It's taken 30 years, but Machine Head finally have themselves a concept record.
Based in no small part off of creative force and founding frontman Robb Flynn's admitted obsession with anime, Of Kingdom And Crown is a dark and twisted tale that combines an epic blood soaked story with Machine Head's signature groove and shredding, buoyed by new members Vogg (of Decapitated fame) and Matt Alston joining Flynn and core member and bassist Jared MacEachern.
Flynn caught up with Metal Injection ahead of the record drop on August 26 for a deep dive into the concept and inspiration behind the album, how live stream sessions and acoustic covers rekindled his creativity, the 15th anniversary of The Blackening, and three decades since Machine Head's wild and rowdy debut performance.
Listening through this album a few times, I feel like I've been waiting for Machine Head to do a concept record all my life and I'm so pleased with it. How are you feeling about the record?
I love that you said that. That's awesome, thank you. Yeah man, I feel the same way. I'm really, really proud of this record. I think that the craziness of the last two years, in a lot of ways, I think it allowed us to kind of tune out so much of the outside world. There was something good about lockdown that kind of just allowed us to focus on being Machine Head and just make it about the music. For me personally, I wanted to do a concept record for a couple of albums now and I actually attempted it and scrapped the idea because sometimes there's a record label deadline and I just didn't feel like the story was strong enough and so I was just kind of like fuck it. I'm just going to make individual songs or whatever.
With this album, we didn't have that really looming over us because it was a lockdown and pandemic and no one knew when shit was going on. And so it just kind of gave me more time to fine tune the story. And the story did get fine tuned. When I originally started this concept it was a very American story arc. It was good guy, bad guy, good guy wins. It was good. Like there was nothing wrong with it. There was nothing bad about it. I just couldn't connect to it. I just didn't relate. I didn't feel anything when I sang that. It was good lyrics, I just couldn't get anything out of it.
I started watching some anime series with my kid. Over the pandemic, my kids start going crazy on anime. Like they've never given two shits about anime and all of a sudden during the pandemic they're like fucking anime obsessed, like reading the manga and fucking the whole thing. They didn't realize this, but when I was their age I was a fucking total anime nerd. I started off as a Star Wars nerd and then I became an anime nerd and then I became a metal nerd. But when I was into anime I was really into it. I was collecting all the action figures, I was going to the conventions, I was obsessed with Macross and Robotech and Space Battleship Yamato and Akira.
I start checking in on them and seeing what they're watching and just hanging out with them in the room, talking to them or whatever. And I'm looking at what they're looking at and I'm like "this is all this brand new anime shit that I've never heard." I was like "oh my God, this is sick! I was like what is this? This is so brutal!" They're like "oh yeah, it's this." And I'm like "dude, let's watch this together!" So we start watching a bunch of anime series and Attack on Titan becomes one that our family really gets into. Very long series, long episodes.

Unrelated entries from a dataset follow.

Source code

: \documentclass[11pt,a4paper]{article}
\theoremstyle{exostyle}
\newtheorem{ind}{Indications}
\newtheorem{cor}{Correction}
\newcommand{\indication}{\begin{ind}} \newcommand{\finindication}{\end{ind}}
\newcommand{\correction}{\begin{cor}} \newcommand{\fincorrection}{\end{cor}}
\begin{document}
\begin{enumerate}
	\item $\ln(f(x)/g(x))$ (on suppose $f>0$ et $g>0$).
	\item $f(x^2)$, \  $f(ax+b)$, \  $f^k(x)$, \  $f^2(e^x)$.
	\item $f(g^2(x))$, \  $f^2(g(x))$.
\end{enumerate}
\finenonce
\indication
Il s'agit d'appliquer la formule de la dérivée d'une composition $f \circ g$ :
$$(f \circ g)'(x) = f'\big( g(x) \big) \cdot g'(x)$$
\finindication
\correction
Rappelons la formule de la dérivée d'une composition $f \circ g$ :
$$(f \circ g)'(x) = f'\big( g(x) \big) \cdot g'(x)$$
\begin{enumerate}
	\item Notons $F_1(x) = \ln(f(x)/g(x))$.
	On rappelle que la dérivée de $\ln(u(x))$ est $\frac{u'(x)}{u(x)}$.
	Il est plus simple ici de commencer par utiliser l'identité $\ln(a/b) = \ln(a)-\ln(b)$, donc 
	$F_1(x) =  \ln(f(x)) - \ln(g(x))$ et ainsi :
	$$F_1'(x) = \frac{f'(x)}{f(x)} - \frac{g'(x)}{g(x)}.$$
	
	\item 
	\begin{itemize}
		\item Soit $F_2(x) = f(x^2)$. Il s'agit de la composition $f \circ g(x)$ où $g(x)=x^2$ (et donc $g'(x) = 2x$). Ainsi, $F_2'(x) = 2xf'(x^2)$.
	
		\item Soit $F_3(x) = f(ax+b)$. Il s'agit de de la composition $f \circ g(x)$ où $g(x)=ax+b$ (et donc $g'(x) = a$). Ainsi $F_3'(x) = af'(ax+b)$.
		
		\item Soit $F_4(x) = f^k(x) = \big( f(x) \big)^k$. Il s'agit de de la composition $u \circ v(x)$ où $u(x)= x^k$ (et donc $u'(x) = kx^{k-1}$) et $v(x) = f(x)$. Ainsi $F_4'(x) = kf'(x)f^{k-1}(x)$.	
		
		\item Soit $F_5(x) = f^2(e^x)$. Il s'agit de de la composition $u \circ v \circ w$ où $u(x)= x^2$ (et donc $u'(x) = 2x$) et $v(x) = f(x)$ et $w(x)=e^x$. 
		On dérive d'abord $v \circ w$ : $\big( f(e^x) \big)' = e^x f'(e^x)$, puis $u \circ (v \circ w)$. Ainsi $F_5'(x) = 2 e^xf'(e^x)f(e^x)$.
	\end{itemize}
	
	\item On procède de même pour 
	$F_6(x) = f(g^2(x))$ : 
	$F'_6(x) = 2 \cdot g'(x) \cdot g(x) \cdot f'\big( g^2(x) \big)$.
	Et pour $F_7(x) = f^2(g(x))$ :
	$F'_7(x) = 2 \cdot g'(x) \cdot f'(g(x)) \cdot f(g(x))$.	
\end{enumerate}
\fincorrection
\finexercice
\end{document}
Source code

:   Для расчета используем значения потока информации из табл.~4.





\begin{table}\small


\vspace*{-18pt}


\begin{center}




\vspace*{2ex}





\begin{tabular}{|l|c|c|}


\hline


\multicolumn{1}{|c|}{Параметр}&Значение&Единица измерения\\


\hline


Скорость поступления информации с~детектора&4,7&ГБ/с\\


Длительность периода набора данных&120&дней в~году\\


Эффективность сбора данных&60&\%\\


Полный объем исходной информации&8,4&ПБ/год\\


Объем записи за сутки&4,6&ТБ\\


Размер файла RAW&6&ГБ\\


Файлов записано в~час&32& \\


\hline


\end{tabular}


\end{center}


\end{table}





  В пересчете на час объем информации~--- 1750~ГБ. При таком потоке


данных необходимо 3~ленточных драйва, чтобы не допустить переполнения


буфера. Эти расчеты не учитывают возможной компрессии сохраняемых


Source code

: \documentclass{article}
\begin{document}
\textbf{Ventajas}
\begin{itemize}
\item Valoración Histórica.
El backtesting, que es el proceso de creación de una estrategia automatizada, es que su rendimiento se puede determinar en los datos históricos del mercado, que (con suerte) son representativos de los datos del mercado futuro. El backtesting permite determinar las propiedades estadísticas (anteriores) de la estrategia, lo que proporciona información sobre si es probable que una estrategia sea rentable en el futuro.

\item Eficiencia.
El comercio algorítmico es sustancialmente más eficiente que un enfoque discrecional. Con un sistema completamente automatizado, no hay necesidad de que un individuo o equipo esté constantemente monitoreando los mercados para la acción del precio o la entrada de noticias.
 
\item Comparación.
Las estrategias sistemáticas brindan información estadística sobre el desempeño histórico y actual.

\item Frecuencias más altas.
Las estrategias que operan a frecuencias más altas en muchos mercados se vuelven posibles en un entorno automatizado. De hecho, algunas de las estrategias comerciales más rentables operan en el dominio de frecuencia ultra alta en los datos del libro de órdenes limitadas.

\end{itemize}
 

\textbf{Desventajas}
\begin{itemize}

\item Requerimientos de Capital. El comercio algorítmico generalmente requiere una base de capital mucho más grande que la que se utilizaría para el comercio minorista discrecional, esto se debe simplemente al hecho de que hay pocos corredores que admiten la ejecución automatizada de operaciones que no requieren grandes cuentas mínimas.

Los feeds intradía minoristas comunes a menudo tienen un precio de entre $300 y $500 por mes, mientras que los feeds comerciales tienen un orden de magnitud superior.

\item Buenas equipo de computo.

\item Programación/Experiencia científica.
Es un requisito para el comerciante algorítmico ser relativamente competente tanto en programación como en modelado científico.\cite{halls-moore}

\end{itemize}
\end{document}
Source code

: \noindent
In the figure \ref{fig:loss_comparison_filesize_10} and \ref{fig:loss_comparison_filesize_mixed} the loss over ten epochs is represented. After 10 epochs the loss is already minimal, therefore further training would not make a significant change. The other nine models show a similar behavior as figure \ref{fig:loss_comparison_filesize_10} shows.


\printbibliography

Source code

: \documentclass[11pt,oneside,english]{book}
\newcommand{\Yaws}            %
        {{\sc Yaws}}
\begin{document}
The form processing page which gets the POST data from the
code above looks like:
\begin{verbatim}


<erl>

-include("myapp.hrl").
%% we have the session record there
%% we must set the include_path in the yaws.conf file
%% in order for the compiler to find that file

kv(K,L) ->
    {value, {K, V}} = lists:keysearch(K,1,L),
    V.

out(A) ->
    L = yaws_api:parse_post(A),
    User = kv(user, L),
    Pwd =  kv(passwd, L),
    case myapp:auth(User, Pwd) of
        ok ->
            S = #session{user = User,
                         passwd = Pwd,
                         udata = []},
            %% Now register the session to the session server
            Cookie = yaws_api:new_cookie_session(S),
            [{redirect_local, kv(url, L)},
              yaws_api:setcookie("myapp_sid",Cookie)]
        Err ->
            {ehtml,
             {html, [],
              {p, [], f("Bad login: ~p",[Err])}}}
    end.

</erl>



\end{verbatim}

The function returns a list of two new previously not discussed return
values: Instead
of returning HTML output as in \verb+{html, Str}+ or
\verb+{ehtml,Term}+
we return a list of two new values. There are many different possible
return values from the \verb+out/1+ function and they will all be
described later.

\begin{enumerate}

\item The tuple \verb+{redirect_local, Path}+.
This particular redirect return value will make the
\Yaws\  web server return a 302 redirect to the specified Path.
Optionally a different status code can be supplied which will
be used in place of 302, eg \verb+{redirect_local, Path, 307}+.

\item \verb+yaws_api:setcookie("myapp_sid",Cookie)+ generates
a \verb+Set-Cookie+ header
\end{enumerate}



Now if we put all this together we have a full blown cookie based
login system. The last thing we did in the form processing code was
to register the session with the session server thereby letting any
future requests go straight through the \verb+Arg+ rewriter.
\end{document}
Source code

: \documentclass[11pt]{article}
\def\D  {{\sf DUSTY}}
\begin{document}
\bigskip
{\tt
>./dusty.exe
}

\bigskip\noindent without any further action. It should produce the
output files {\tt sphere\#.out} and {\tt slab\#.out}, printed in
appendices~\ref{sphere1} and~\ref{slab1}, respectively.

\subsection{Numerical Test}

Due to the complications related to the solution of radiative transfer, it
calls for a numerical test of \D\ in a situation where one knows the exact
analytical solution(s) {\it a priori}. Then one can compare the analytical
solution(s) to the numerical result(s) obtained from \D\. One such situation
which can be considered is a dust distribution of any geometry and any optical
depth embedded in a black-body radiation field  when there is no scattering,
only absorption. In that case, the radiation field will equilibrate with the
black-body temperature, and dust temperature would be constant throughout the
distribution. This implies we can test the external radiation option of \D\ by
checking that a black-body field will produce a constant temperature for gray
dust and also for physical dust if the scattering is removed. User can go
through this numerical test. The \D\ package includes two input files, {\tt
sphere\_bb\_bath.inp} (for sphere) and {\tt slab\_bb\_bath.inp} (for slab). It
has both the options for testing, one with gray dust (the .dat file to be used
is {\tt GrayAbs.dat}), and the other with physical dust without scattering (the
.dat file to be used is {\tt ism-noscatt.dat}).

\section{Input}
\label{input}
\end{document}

Somewhere around the second or third season I'm kind of like, "who's the fucking bad guy here? Like, who's the fucking good guy?" They blur the lines so much, and I'm totally inspired by that. I'm just like, "holy fuck." Like, I could do that with mine. I could do that with my story. There's no good or bad guy. Both sides believe they're doing good, but both sides are horrible and evil and committing atrocities. My concept is not about Attack on Titan, which some people seem to think sometimes, but it was inspired by it in that sense in that there was no good or bad guy. Both sides could be doing it.
Did you picture it kind of in storyboards? In your head do you envision it almost like a graphic novel? You can listen through the story in the songs and can kind of visualize it. Did you see it before you wrote it, if that makes sense?
Like a graphic novel is a perfect way of saying it. My kids are reading a lot of manga, so I kind of got into the manga thing too as I was kind of reading the things with them. The idea of how it's storyboarded out, in my mind I literally started doing that, in manga top to bottom, going up and down. I just wanted it to have a lot of detail. For anybody who's not familiar, the story is a futuristic crime ridden wasteland where the sky is always stained crimson red. It revolves around two characters. Character number one, Ares, loses the love of his life, Amethyst, and goes on a murderous rampage against the people who killed her.
Character number two is Eros, loses his mother to a drug overdose and in his downward spiral becomes radicalized by this charismatic leader and goes on his own murderous rampage and is one of the people who killed Amethyst. And so the lyrics detail how their lives intertwine. And the opening track "Slaughter of the Martyr" is basically character number one's origin story. He has just lost the love of his life. All he wants is vengeance. And that's the beginning of the story.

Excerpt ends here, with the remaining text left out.